"""
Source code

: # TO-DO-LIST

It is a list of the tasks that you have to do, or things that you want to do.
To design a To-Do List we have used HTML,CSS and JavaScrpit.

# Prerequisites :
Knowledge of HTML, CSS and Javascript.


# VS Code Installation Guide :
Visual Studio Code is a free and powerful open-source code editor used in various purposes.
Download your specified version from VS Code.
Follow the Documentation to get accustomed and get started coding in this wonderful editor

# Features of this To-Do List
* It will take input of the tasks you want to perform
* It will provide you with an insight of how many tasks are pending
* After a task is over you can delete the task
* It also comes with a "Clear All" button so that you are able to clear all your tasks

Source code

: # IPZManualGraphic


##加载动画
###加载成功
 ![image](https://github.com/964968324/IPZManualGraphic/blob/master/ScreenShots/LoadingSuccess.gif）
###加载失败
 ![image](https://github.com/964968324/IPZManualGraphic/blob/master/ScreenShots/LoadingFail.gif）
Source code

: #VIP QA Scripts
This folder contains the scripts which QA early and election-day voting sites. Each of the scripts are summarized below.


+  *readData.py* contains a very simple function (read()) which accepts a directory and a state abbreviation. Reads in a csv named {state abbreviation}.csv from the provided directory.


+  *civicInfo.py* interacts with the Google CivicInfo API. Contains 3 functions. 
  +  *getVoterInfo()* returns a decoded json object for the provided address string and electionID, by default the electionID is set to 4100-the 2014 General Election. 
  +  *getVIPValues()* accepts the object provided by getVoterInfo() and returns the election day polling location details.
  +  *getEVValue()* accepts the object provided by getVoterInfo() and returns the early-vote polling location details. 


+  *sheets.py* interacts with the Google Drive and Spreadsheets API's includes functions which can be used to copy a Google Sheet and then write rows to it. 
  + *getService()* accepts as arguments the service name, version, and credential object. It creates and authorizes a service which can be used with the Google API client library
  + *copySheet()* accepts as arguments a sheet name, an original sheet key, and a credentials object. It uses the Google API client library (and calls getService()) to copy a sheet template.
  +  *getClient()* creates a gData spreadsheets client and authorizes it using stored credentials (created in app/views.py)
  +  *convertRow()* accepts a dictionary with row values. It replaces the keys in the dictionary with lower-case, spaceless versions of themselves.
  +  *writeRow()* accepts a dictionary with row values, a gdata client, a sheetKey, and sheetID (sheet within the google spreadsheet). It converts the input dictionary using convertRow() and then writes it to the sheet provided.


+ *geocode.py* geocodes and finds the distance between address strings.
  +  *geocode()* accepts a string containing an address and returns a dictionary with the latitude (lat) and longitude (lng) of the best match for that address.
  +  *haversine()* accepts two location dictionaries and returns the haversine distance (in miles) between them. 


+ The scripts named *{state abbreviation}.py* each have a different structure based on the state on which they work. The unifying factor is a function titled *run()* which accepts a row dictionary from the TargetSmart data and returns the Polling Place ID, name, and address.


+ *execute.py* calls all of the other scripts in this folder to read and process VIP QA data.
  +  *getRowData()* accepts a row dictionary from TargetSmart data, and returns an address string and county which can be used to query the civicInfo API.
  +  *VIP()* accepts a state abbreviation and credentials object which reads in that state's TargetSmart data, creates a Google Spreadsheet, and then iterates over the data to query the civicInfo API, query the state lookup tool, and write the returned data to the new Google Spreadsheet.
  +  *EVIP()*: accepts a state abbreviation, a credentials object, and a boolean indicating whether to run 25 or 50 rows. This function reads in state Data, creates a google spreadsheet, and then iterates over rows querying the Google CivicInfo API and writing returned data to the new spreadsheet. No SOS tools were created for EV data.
"""
Whenever the word "object" shows up in a line of the entries, copy that line.

Task output:
  +  *getVoterInfo()* returns a decoded json object for the provided address string and electionID, by default the electionID is set to 4100-the 2014 General Election. 
  +  *getVIPValues()* accepts the object provided by getVoterInfo() and returns the election day polling location details.
  +  *getEVValue()* accepts the object provided by getVoterInfo() and returns the early-vote polling location details. 
  + *getService()* accepts as arguments the service name, version, and credential object. It creates and authorizes a service which can be used with the Google API client library
  + *copySheet()* accepts as arguments a sheet name, an original sheet key, and a credentials object. It uses the Google API client library (and calls getService()) to copy a sheet template.
  +  *VIP()* accepts a state abbreviation and credentials object which reads in that state's TargetSmart data, creates a Google Spreadsheet, and then iterates over the data to query the civicInfo API, query the state lookup tool, and write the returned data to the new Google Spreadsheet.
  +  *EVIP()*: accepts a state abbreviation, a credentials object, and a boolean indicating whether to run 25 or 50 rows. This function reads in state Data, creates a google spreadsheet, and then iterates over rows querying the Google CivicInfo API and writing returned data to the new spreadsheet. No SOS tools were created for EV data.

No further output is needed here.